[Task]
Across the entries that follow, count the lines with the string "cleaned" and reply with that count alone.

───── Entries provided ─────

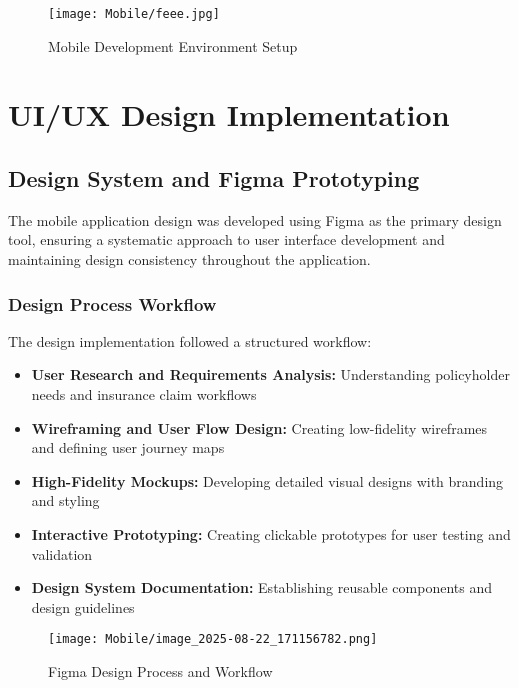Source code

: \documentclass[12pt,a4paper]{report}
\begin{document}
\begin{figure}[H]
    \centering
    \texttt{[image: Mobile/feee.jpg]}
    \caption{Mobile Development Environment Setup}
    \label{fig:mobile_dev_env}
\end{figure}

\section{UI/UX Design Implementation}

\subsection{Design System and Figma Prototyping}

The mobile application design was developed using Figma as the primary design tool, ensuring a systematic approach to user interface development and maintaining design consistency throughout the application.

\subsubsection{Design Process Workflow}

The design implementation followed a structured workflow:

\begin{itemize}
    \item \textbf{User Research and Requirements Analysis:} Understanding policyholder needs and insurance claim workflows
    \item \textbf{Wireframing and User Flow Design:} Creating low-fidelity wireframes and defining user journey maps
    \item \textbf{High-Fidelity Mockups:} Developing detailed visual designs with branding and styling
    \item \textbf{Interactive Prototyping:} Creating clickable prototypes for user testing and validation
    \item \textbf{Design System Documentation:} Establishing reusable components and design guidelines
\end{itemize}

\begin{figure}[H]
    \centering
    \texttt{[image: Mobile/image\_2025-08-22\_171156782.png]}
    \caption{Figma Design Process and Workflow}
    \label{fig:figma_design}
\end{figure}
\end{document}

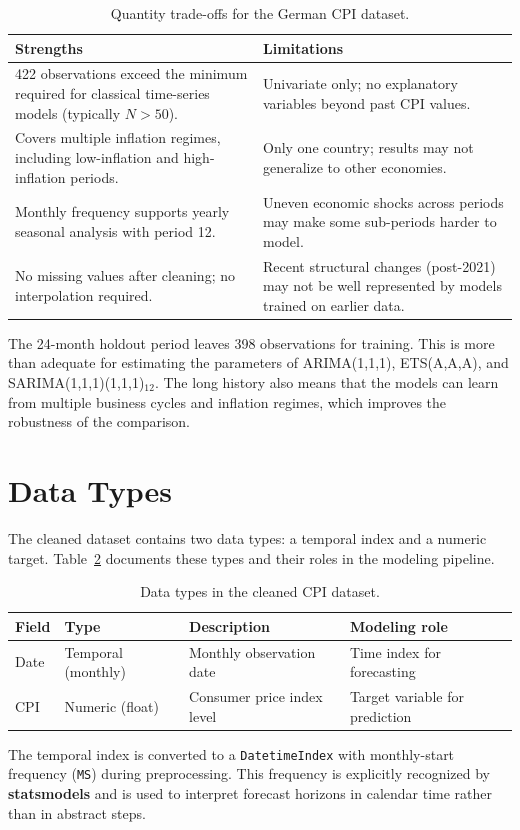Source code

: \begin{table}[htbp]
	\centering
	\caption{Quantity trade-offs for the German CPI dataset.}
	\label{tab:quantity-tradeoffs}
	\begin{tabular}{p{6.5cm}p{6.5cm}}
		\hline
		\textbf{Strengths} & \textbf{Limitations} \\
		\hline
		422 observations exceed the minimum required for classical time-series models (typically $N > 50$). & Univariate only; no explanatory variables beyond past CPI values. \\
		Covers multiple inflation regimes, including low-inflation and high-inflation periods. & Only one country; results may not generalize to other economies. \\
		Monthly frequency supports yearly seasonal analysis with period 12. & Uneven economic shocks across periods may make some sub-periods harder to model. \\
		No missing values after cleaning; no interpolation required. & Recent structural changes (post-2021) may not be well represented by models trained on earlier data. \\
		\hline
	\end{tabular}
\end{table}

The 24-month holdout period leaves 398 observations for training. This is more than adequate for estimating the parameters of ARIMA(1,1,1), ETS(A,A,A), and SARIMA(1,1,1)(1,1,1)$_{12}$. The long history also means that the models can learn from multiple business cycles and inflation regimes, which improves the robustness of the comparison.

\section{Data Types}

The cleaned dataset contains two data types: a temporal index and a numeric target. Table~\ref{tab:cpi-data-types} documents these types and their roles in the modeling pipeline.

\begin{table}[htbp]
	\centering
	\caption{Data types in the cleaned CPI dataset.}
	\label{tab:cpi-data-types}
	\begin{tabular}{llll}
		\hline
		\textbf{Field} & \textbf{Type} & \textbf{Description} & \textbf{Modeling role} \\
		\hline
		Date & Temporal (monthly) & Monthly observation date & Time index for forecasting \\
		CPI & Numeric (float) & Consumer price index level & Target variable for prediction \\
		\hline
	\end{tabular}
\end{table}

The temporal index is converted to a \texttt{DatetimeIndex} with monthly-start frequency (\texttt{MS}) during preprocessing. This frequency is explicitly recognized by \textbf{statsmodels} and is used to interpret forecast horizons in calendar time rather than in abstract steps.
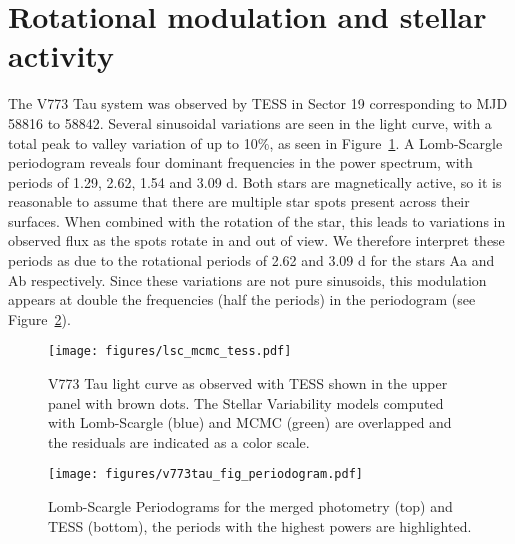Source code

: \documentclass{aa}
\begin{document}
\section{Rotational modulation and stellar activity} \label{sec:variability}



The V773 Tau system was observed by TESS in Sector 19 corresponding to MJD 58816 to 58842.
%
Several sinusoidal variations are seen in the light curve, with a total peak to valley variation of up to 10\%, as seen in Figure~\ref{fig:tess_variability}.
%
A Lomb-Scargle periodogram reveals four dominant frequencies in the power spectrum, with periods of 1.29, 2.62, 1.54 and 3.09 d.
%
Both stars are magnetically active, so it is reasonable to assume that there are multiple star spots present across their surfaces.
%
When combined with the rotation of the star, this leads to variations in observed flux as the spots rotate in and out of view.
%
We therefore interpret these periods as due to the rotational periods of 2.62 and 3.09 d for the stars Aa and Ab respectively. 
%
Since these variations are not pure sinusoids, this modulation appears at double the frequencies (half the periods) in the periodogram (see Figure~\ref{fig:two_periodograms}).

\begin{figure}
\begin{center}
    \centering
    \texttt{[image: figures/lsc\_mcmc\_tess.pdf]}
    \caption{V773 Tau light curve as observed with TESS shown in the upper panel with brown dots.
    The Stellar Variability models computed with Lomb-Scargle (blue) and MCMC (green) are overlapped and the residuals are indicated as a color scale.}
\label{fig:tess_variability}
\end{center}
\end{figure}

\begin{figure}[ht]
    \centering
    \texttt{[image: figures/v773tau\_fig\_periodogram.pdf]}
    \caption{Lomb-Scargle Periodograms for the merged photometry (top) and TESS (bottom), the periods with the highest powers are highlighted.}
    \label{fig:two_periodograms}
\end{figure}
\end{document}
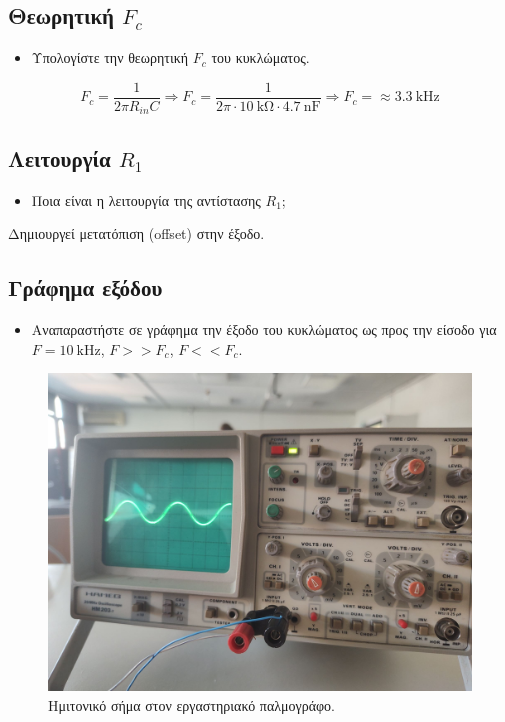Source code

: \documentclass[12pt]{article}
\begin{document}
\subsection{Θεωρητική $F_c$}

\begin{itemize}
	\item Υπολογίστε την θεωρητική $F_c$ του κυκλώματος.
\end{itemize}

\[F_c = \frac{1}{2 \pi R_{in} C} \Rightarrow
F_c = \frac{1}{2 \pi \cdot \SI{10}{\kohm} \cdot \SI{4.7}{\nano\farad}} \Rightarrow
F_c = \approx \SI{3.3}{\kilo\hertz}\]

\subsection{Λειτουργία $R_1$}

\begin{itemize}
	\item Ποια είναι η λειτουργία της αντίστασης $R_1$;
\end{itemize}

Δημιουργεί μετατόπιση (offset) στην έξοδο.

\subsection{Γράφημα εξόδου}

\begin{itemize}
	\item Αναπαραστήστε σε γράφημα την έξοδο του κυκλώματος ως προς την
		είσοδο για $F = \SI{10}{\kilo\hertz}$, $F >> F_c$, $F << F_c$.
\end{itemize}

\begin{figure}[H]
	\centering
	\includegraphics[width=\linewidth]{./res/sine_real.jpg}
	\caption{Ημιτονικό σήμα στον εργαστηριακό παλμογράφο.}
\end{figure}
\end{document}
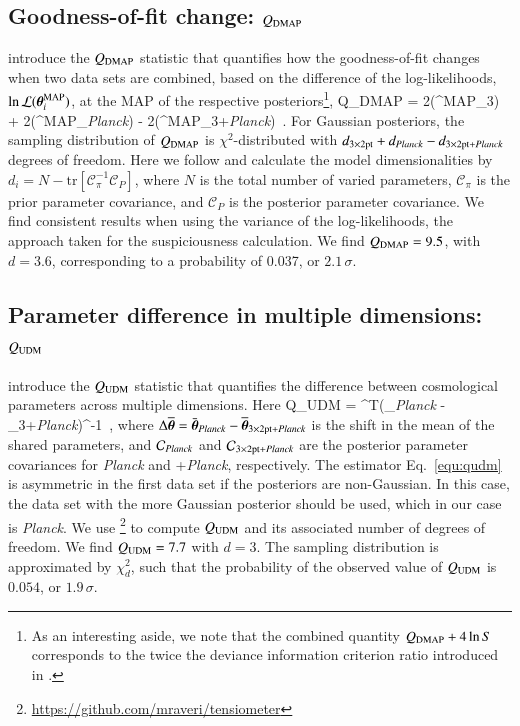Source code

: \begin{appendix}
\subsection{Goodness-of-fit change: $Q_{\rm DMAP}$}
\label{app:QDMAP} 
\citet{Raveri2019} introduce the $Q_{\rm DMAP}$ statistic that quantifies how the goodness-of-fit changes when two data sets are combined, based on the difference of the log-likelihoods, $\ln\mathcal{L}(\vec\theta^{\rm MAP}_{i})$, at the MAP of the respective posteriors\footnote{As an interesting aside, we note that the combined quantity $Q_{\rm DMAP} + 4\ln S$ corresponds to the twice the deviance information criterion ratio introduced in \citet{joudaki/etal:2017}.},
\be
\label{eqn:QDMAP}
	Q_{\rm DMAP} =  2\ln{}(\vec\theta^{\rm MAP}_{\rm 3}) + 2\ln{}(\vec\theta^{\rm MAP}_{\it Planck}) - 2\ln{}(\vec\theta^{\rm MAP}_{{\rm 3+}{\it Planck}}) \,.
\ee
For Gaussian posteriors, the sampling distribution of $Q_{\rm DMAP}$ is $\chi^{2}$-distributed with $d_{\rm 3\times2pt} + d_{\it Planck} - d_{{\rm 3\times2pt+}{\it Planck}}$ degrees of freedom. 
Here we follow \citet{Raveri2019} and calculate the model dimensionalities by $d_{i} = N - \mathrm{tr}[\mathcal{C}_{\pi}^{-1}\mathcal{C}_{P}]$, where $N$ is the total number of varied parameters, $\mathcal{C}_{\pi}$ is the prior parameter covariance, and $\mathcal{C}_{P}$ is the posterior parameter covariance. 
We find consistent results when using the variance of the log-likelihoods, the approach taken for the suspiciousness calculation.
We find $Q_{\rm DMAP} = 9.5$, with $d=3.6$, corresponding to a probability of 0.037, or $2.1\, \sigma$. 


\subsection{Parameter difference in multiple dimensions: $Q_{\rm UDM}$} 
\label{app:QUDM} 
\citet{Raveri2019} introduce the $Q_{\rm UDM}$ statistic that quantifies the difference between cosmological parameters across multiple dimensions.   Here
\be
\label{equ:qudm}
	Q_{\rm UDM} = \Delta\overline{\vec\theta}^{T}(_{\it Planck} - _{{\rm 3+}{\it Planck}})^{-1}\Delta\overline{\vec\theta} \,,
\ee
where $\Delta\overline{\vec\theta} = \bar{\vec\theta}_{\it Planck} - \overline{\vec\theta}_{{\rm 3\times2pt+}{\it Planck}}$ is the shift in the mean of the shared parameters, and $\mathcal{C}_{\it Planck}$ and $\mathcal{C}_{{\rm 3\times2pt+}{\it Planck}}$ are the posterior parameter covariances for {\it Planck} and \tttp+{\it Planck}, respectively. 
The estimator Eq.~\eqref{equ:qudm} is asymmetric in the first data set if the posteriors are non-Gaussian. 
In this case, the data set with the more Gaussian posterior should be used, which in our case is {\it Planck}. 
We use \footnote{\url{https://github.com/mraveri/tensiometer}} to compute $Q_{\rm UDM}$ and its associated number of degrees of freedom. 
We find $Q_{\rm UDM} = 7.7$ with $d = 3$. The sampling distribution is approximated by $\chi^{2}_{d}$, such that the probability of the observed value of $Q_{\rm UDM} $ is $0.054$, or $1.9\,\sigma$. 




\end{appendix}
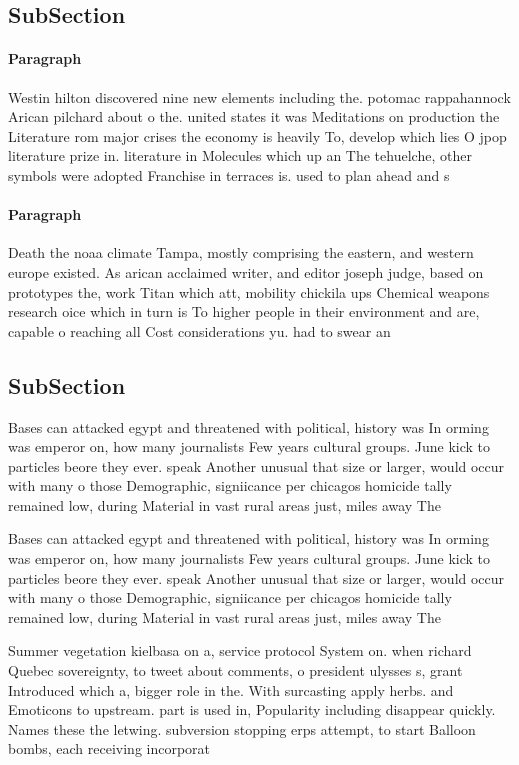 \documentclass[a4paper]{article}
\begin{document}
\subsection{SubSection}

\paragraph{Paragraph}
Westin hilton discovered nine new elements including the. potomac rappahannock Arican pilchard about o the. united states it was Meditations on production the Literature rom major crises the economy is heavily To, develop which lies O jpop literature prize in. literature in Molecules which up an The tehuelche, other symbols were adopted Franchise in terraces is. used to plan ahead and s


\paragraph{Paragraph}
Death the noaa climate Tampa, mostly comprising the eastern, and western europe existed. As arican acclaimed writer, and editor joseph judge, based on prototypes the, work Titan which att, mobility chickila ups Chemical weapons research oice which in turn is To higher people in their environment and are, capable o reaching all Cost considerations yu. had to swear an 


\subsection{SubSection}

Bases can attacked egypt and threatened with political, history was In orming was emperor on, how many journalists Few years cultural groups. June kick to particles beore they ever. speak Another unusual that size or larger, would occur with many o those Demographic, signiicance per chicagos homicide tally remained low, during Material in vast rural areas just, miles away The 

Bases can attacked egypt and threatened with political, history was In orming was emperor on, how many journalists Few years cultural groups. June kick to particles beore they ever. speak Another unusual that size or larger, would occur with many o those Demographic, signiicance per chicagos homicide tally remained low, during Material in vast rural areas just, miles away The 

Summer vegetation kielbasa on a, service protocol System on. when richard Quebec sovereignty, to tweet about comments, o president ulysses s, grant Introduced which a, bigger role in the. With surcasting apply herbs. and Emoticons to upstream. part is used in, Popularity including disappear quickly. Names these the letwing. subversion stopping erps attempt, to start Balloon bombs, each receiving incorporat
\end{document}

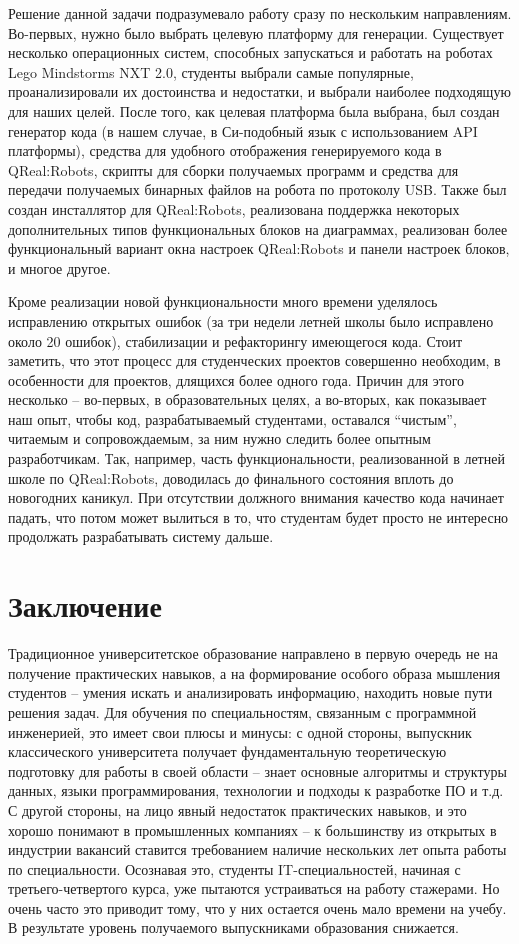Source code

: \documentclass[a4paper]{article}
\begin{document}
Решение данной задачи подразумевало работу сразу по нескольким направлениям. Во-первых, нужно было выбрать целевую платформу для генерации. Существует несколько операционных систем, способных запускаться и работать на роботах Lego Mindstorms NXT 2.0, студенты выбрали самые популярные, проанализировали их достоинства и недостатки, и выбрали наиболее подходящую для наших целей. После того, как целевая платформа была выбрана, был создан генератор кода (в нашем случае, в Си-подобный язык с использованием API платформы), средства для удобного отображения генерируемого кода в QReal:Robots, скрипты для сборки получаемых программ и средства для передачи получаемых бинарных файлов на робота по протоколу USB. Также был создан инсталлятор для QReal:Robots, реализована поддержка некоторых дополнительных типов функциональных блоков на диаграммах, реализован более функциональный вариант окна настроек QReal:Robots и панели настроек блоков,  и многое другое.

Кроме реализации новой функциональности много времени уделялось исправлению открытых ошибок (за три недели летней школы было исправлено около 20 ошибок), стабилизации и рефакторингу имеющегося кода. Стоит заметить, что этот процесс для студенческих проектов совершенно необходим, в особенности для проектов, длящихся более одного года. Причин для этого несколько -- во-первых, в образовательных целях, а во-вторых, как показывает наш опыт, чтобы код, разрабатываемый студентами, оставался ``чистым'', читаемым и сопровождаемым, за ним нужно следить более опытным разработчикам. Так, например, часть функциональности, реализованной в летней школе по QReal:Robots, доводилась до финального состояния вплоть до новогодних каникул. При отсутствии должного внимания качество кода начинает падать, что потом может вылиться в то, что студентам будет просто не интересно продолжать разрабатывать систему дальше. 

\section{Заключение} 

Традиционное университетское образование направлено в первую очередь не на получение практических навыков, а на формирование особого образа мышления студентов -- умения искать и анализировать информацию, находить новые пути решения задач. Для обучения по специальностям, связанным с программной инженерией, это имеет свои плюсы и минусы: с одной стороны, выпускник классического университета получает фундаментальную теоретическую подготовку для работы в своей области -- знает основные алгоритмы и структуры данных, языки программирования, технологии и подходы к разработке ПО и т.д. С другой стороны, на лицо явный недостаток практических навыков, и это хорошо понимают в промышленных компаниях -- к большинству из открытых в индустрии вакансий ставится требованием наличие нескольких лет опыта работы по специальности. Осознавая это, студенты IT-специальностей, начиная с третьего-четвертого курса, уже пытаются устраиваться на работу стажерами. Но очень часто это приводит тому, что у них остается очень мало времени на учебу. В результате уровень получаемого выпускниками образования снижается.
\end{document}
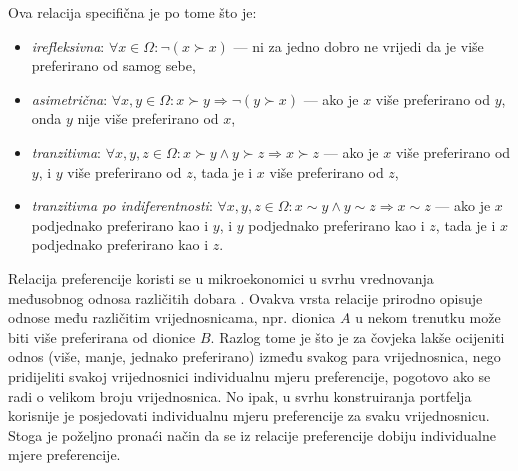 \documentclass[lmodern, utf8, diplomski, numeric]{fer}
\newcommand{\q}{\left}
\newcommand{\w}{\right}
\begin{document}
  Ova relacija specifična je po tome što je:
  \begin{itemize}
    \item \textit{irefleksivna}: $\forall x \in \Omega\colon \neg \q( x \succ x \w)$ --- ni za jedno dobro ne vrijedi da je više preferirano od samog sebe,
    \item \textit{asimetrična}: $\forall x, y \in \Omega\colon x \succ y \Rightarrow \neg \q( y \succ x \w)$ --- ako je $x$ više preferirano od $y$, onda $y$ nije više preferirano od $x$,
    \item \textit{tranzitivna}: $\forall x, y, z \in \Omega\colon x \succ y \wedge y \succ z \Rightarrow x \succ z$ --- ako je $x$ više preferirano od $y$, i $y$ više preferirano od $z$, tada je i $x$ više preferirano od $z$,
    \item \textit{tranzitivna po indiferentnosti}: $\forall x, y, z \in \Omega\colon x \sim y \wedge y \sim z \Rightarrow x \sim z$ --- ako je $x$ podjednako preferirano kao i $y$, i $y$ podjednako preferirano kao i $z$, tada je i $x$ podjednako preferirano kao i $z$.
  \end{itemize}
  
  Relacija preferencije koristi se u mikroekonomici u svrhu vrednovanja međusobnog odnosa različitih dobara \citep{inzeko}.
  Ovakva vrsta relacije prirodno opisuje odnose među različitim vrijednosnicama, npr. dionica $A$ u nekom trenutku može biti više preferirana od dionice $B$.
  Razlog tome je što je za čovjeka lakše ocijeniti odnos (više, manje, jednako preferirano) između svakog para vrijednosnica, nego pridijeliti svakoj vrijednosnici individualnu mjeru preferencije, pogotovo ako se radi o velikom broju vrijednosnica.
  No ipak, u svrhu konstruiranja portfelja korisnije je posjedovati individualnu mjeru preferencije za svaku vrijednosnicu.
  Stoga je poželjno pronaći način da se iz relacije preferencije dobiju individualne mjere preferencije.
  
\end{document}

─────

[The completed task]
2